By making the system invisible and not telling the world anything about it, Resident Evil 4 allows the player to fully enjoy all the benefits of dynamic difficulty settings and at the same time does not make him feel that he is being treated condescendingly.
A hat in the form of a chicken on the main character of Metal Gear Solid 5
Plus, if the player does not know anything about the system, he cannot deceive her, intentionally letting himself be killed or injured to reduce the complexity.
Of course, the system was not invented by the creators of Resident Evil 4. Arcade shut-em-ups (from shoot’em up, Rus. “Shoot them all” is the name of the genre where the player destroys all enemies who get in the way with firearms, — approx. editors) like Zanac or Xevious used the same technique back in the nineties. And Remedy a couple of years before Capcom used a similar system in the third-person shooter Max Payne.
Left 4 Dead applied the dynamic difficulty setting especially successfully. This is what Gautam Babbar from Valve said about it: “We have created a system that tracks the stress level of each player by parameters such as the amount of damage inflicted on him, the number of zombies killed next to him, and so on. If the stress level is too high, then the system starts working and slows down another system that manages the zombie population. As a result, the team gets a break every now and then.”
The games Kid Icarus: Uprising and Super Smash Bros also have an interesting system. It allows the player to place a bet on the level of difficulty at which, in his own opinion, he will be able to complete a certain segment of the game. You guessed right — you get a prize. No — you lose a lot of good, and the difficulty level drops sharply. And so on until you pass the game.

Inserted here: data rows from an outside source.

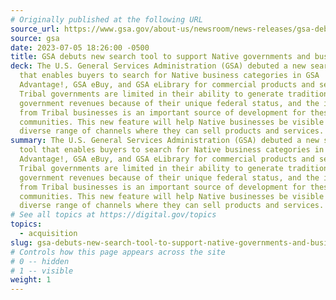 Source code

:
 ```yaml
---
# Originally published at the following URL
source_url: https://www.gsa.gov/about-us/newsroom/news-releases/gsa-debuts-new-search-tool-to-support-native-governments-07052023
source: gsa
date: 2023-07-05 18:26:00 -0500
title: GSA debuts new search tool to support Native governments and businesses
deck: The U.S. General Services Administration (GSA) debuted a new search tool
  that enables buyers to search for Native business categories in GSA
  Advantage!, GSA eBuy, and GSA eLibrary for commercial products and services.
  Tribal governments are limited in their ability to generate traditional
  government revenues because of their unique federal status, and the income
  from Tribal businesses is an important source of development for these
  communities. This new feature will help Native businesses be visible in a
  diverse range of channels where they can sell products and services.
summary: The U.S. General Services Administration (GSA) debuted a new search
  tool that enables buyers to search for Native business categories in GSA
  Advantage!, GSA eBuy, and GSA eLibrary for commercial products and services.
  Tribal governments are limited in their ability to generate traditional
  government revenues because of their unique federal status, and the income
  from Tribal businesses is an important source of development for these
  communities. This new feature will help Native businesses be visible in a
  diverse range of channels where they can sell products and services.
# See all topics at https://digital.gov/topics
topics:
  - acquisition
slug: gsa-debuts-new-search-tool-to-support-native-governments-and-businesses
# Controls how this page appears across the site
# 0 -- hidden
# 1 -- visible
weight: 1
---
```

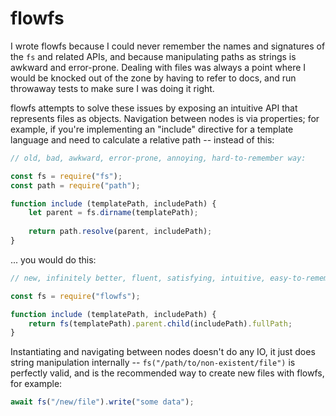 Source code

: flowfs
======

I wrote flowfs because I could never remember the names and signatures of the `fs` and related APIs, and because manipulating paths as strings is awkward and error-prone.  Dealing with files was always a point where I would be knocked out of the zone by having to refer to docs, and run throwaway tests to make sure I was doing it right.

flowfs attempts to solve these issues by exposing an intuitive API that represents files as objects.  Navigation between nodes is via properties; for example, if you're implementing an "include" directive for a template language and need to calculate a relative path -- instead of this:

```javascript
// old, bad, awkward, error-prone, annoying, hard-to-remember way:

const fs = require("fs");
const path = require("path");

function include (templatePath, includePath) {
	let parent = fs.dirname(templatePath);
	
	return path.resolve(parent, includePath);
}
```

... you would do this:

```javascript
// new, infinitely better, fluent, satisfying, intuitive, easy-to-remember flowfs way:

const fs = require("flowfs");

function include (templatePath, includePath) {
	return fs(templatePath).parent.child(includePath).fullPath;
}
```

Instantiating and navigating between nodes doesn't do any IO, it just does string manipulation internally -- `fs("/path/to/non-existent/file")` is perfectly valid, and is the recommended way to create new files with flowfs, for example:

```javascript
await fs("/new/file").write("some data");
```
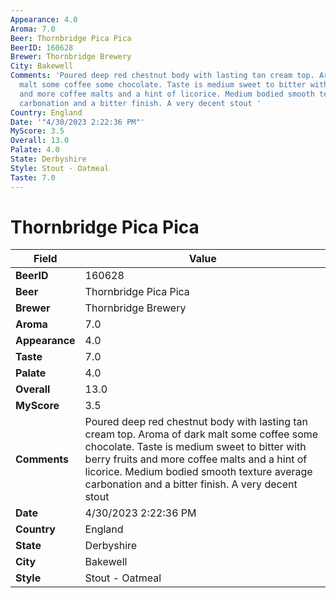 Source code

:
 ```yaml
---
Appearance: 4.0
Aroma: 7.0
Beer: Thornbridge Pica Pica
BeerID: 160628
Brewer: Thornbridge Brewery
City: Bakewell
Comments: 'Poured deep red chestnut body with lasting tan cream top. Aroma of dark
  malt some coffee some chocolate. Taste is medium sweet to bitter with berry fruits
  and more coffee malts and a hint of licorice. Medium bodied smooth texture average
  carbonation and a bitter finish. A very decent stout '
Country: England
Date: '"4/30/2023 2:22:36 PM"'
MyScore: 3.5
Overall: 13.0
Palate: 4.0
State: Derbyshire
Style: Stout - Oatmeal
Taste: 7.0
---
```


# Thornbridge Pica Pica

| Field         | Value |
|---------------|-------|
| **BeerID** | 160628 |
| **Beer** | Thornbridge Pica Pica |
| **Brewer** | Thornbridge Brewery |
| **Aroma** | 7.0 |
| **Appearance** | 4.0 |
| **Taste** | 7.0 |
| **Palate** | 4.0 |
| **Overall** | 13.0 |
| **MyScore** | 3.5 |
| **Comments** | Poured deep red chestnut body with lasting tan cream top. Aroma of dark malt some coffee some chocolate. Taste is medium sweet to bitter with berry fruits and more coffee malts and a hint of licorice. Medium bodied smooth texture average carbonation and a bitter finish. A very decent stout  |
| **Date** | 4/30/2023 2:22:36 PM |
| **Country** | England |
| **State** | Derbyshire |
| **City** | Bakewell |
| **Style** | Stout - Oatmeal |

And the game Flow (“Flow”, — approx. edition), which is named after that very state, allows you to manually control the level of complexity. When you decide that you are ready to dive into deeper waters, you simply absorb the red creature. And when you want to move to a safer zone, you eat blue. The mechanism is about the same as in an RPG, when you decide whether to mess around a little or not.
Flow
But in general, there are not very many games with dynamic difficulty settings, and most do not hesitate to report that they have this system. For example, SiN Episodes has trumpeted its Personal rating System at every corner (quote from the description of the project on Steam: “The game has created one of the most complex systems for collecting statistics, thanks to which SiN Episodes constantly adapts to your level of play and offers tasks that are ideal for you personally,” — approx. editorial offices).
But I am sure that game designers should keep this information to themselves. No need for press releases and blog posts. Let it remain a secret.
After all, you want the player to enjoy the advantages of a system that perfectly adapts to his skill level and helps to avoid both boredom and irritation. And besides, you need a hardcore player not to be offended, and a cheater not to use the system for his own purposes.
And yes, I am aware that many games use the same system, but so carefully that no one notices. For what respect to you, unknown game designers!